Los Laboristas sufren la decepción de las expectativas no cumplidas.

Pero Clegg y su partido –los aliados de Cameron en la coalición de gobierno– prácticamente perdieron todo lo que habían tardado años en conquistar.

Efectivamente, todo parece indicar que de 57 diputados en el parlamento pasado, ahora solo tendrán ocho.

Y aunque Clegg conservó su silla en Westminster, la lista de bajas liberales-demócratas es impresionante e incluye a figuras emblemáticas del partido como Vince Cable, Danny Alexander y Charles Kennedy.

Así las cosas, el futuro de Clegg parece más claro que el de su formación política: ya renunció como líder de unos Liberales Demócratas que van a tener que reinventarse de forma radical.

Y queda por verse si este es un golpe del que se vayan a recuperar, pues muchos de sus simpatizantes sienten que durante su paso por el gobierno traicionaron mucho de lo que solían representar.

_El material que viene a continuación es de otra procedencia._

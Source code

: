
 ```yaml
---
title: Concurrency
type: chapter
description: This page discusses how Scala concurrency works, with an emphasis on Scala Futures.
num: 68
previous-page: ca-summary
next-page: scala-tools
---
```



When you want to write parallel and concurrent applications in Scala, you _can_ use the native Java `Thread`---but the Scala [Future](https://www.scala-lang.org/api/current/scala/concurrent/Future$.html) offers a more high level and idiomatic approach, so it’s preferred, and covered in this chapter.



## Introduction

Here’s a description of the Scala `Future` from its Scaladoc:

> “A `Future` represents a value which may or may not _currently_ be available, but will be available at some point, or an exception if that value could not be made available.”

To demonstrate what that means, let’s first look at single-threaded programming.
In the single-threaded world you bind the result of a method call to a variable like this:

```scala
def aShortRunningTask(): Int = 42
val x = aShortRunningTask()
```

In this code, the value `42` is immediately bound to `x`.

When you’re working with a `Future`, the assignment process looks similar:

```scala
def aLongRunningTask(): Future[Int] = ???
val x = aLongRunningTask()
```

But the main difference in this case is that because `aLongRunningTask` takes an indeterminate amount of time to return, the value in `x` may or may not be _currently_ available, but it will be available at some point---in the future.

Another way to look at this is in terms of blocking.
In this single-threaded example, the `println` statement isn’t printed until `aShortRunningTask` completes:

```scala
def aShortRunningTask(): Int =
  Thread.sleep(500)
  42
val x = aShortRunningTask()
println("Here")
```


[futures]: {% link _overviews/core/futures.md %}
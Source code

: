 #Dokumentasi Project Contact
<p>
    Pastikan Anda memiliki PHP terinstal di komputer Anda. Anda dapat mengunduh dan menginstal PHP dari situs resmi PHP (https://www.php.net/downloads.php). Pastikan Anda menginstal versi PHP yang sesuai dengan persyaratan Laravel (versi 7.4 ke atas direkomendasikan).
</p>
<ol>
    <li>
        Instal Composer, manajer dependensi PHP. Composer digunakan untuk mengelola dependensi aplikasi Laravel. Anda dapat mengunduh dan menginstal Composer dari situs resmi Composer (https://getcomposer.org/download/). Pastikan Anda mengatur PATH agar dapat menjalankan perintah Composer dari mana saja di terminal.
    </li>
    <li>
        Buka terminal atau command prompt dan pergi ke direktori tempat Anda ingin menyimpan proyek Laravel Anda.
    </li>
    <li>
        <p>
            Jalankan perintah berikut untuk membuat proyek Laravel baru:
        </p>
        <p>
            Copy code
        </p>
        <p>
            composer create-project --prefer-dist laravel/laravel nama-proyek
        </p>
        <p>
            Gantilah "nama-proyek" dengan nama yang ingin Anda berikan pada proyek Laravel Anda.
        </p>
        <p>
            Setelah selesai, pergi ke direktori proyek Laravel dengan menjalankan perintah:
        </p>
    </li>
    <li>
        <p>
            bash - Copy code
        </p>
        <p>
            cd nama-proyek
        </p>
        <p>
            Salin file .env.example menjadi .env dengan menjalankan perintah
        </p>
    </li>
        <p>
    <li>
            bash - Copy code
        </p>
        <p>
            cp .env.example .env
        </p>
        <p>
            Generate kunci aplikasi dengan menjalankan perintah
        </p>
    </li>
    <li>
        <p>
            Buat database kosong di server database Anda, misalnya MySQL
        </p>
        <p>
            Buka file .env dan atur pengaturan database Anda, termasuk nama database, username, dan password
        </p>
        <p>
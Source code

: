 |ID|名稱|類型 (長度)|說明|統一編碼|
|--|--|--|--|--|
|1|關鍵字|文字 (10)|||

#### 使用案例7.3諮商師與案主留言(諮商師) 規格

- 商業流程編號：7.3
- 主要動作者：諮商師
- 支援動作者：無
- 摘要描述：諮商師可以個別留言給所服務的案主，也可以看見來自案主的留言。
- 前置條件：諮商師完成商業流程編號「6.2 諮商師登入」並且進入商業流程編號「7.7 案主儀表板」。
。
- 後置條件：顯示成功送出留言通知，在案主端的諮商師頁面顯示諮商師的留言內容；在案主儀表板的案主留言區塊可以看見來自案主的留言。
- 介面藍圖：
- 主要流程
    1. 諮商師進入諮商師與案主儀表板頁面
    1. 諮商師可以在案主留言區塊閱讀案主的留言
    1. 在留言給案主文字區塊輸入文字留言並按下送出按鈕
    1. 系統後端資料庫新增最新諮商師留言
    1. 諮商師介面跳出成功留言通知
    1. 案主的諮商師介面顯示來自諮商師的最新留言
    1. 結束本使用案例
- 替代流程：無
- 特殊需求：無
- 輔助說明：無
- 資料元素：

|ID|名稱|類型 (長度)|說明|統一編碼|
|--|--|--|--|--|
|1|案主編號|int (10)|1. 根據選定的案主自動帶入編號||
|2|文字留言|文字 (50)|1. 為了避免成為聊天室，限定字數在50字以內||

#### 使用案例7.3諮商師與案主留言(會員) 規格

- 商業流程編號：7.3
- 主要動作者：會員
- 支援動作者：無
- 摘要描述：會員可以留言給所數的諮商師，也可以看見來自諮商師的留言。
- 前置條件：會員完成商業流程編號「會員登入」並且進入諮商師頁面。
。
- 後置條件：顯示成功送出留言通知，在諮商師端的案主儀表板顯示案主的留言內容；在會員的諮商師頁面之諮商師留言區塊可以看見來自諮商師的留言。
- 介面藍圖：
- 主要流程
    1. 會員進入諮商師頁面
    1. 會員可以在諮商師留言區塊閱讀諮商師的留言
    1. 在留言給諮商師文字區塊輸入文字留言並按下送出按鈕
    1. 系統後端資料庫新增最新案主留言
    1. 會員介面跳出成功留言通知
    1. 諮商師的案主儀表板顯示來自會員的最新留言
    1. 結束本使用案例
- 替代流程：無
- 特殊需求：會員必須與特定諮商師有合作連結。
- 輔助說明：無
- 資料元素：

En número total de votos, por ejemplo, quedaron incluso por debajo del Partido de la Independencia de Reino Unido, que sin embargo tendrá un solo diputado y no consiguió una silla en el parlamento para su líder, Nigel Farage.

Esto hace de Farage, quien ya presentó su renuncia, un perdedor.

Pero su derrota merece ser calificada: estos comicios demostraron que su partido debe ser tomado en cuenta. Y la situación podría terminar forzando un debate sobre el sistema electoral.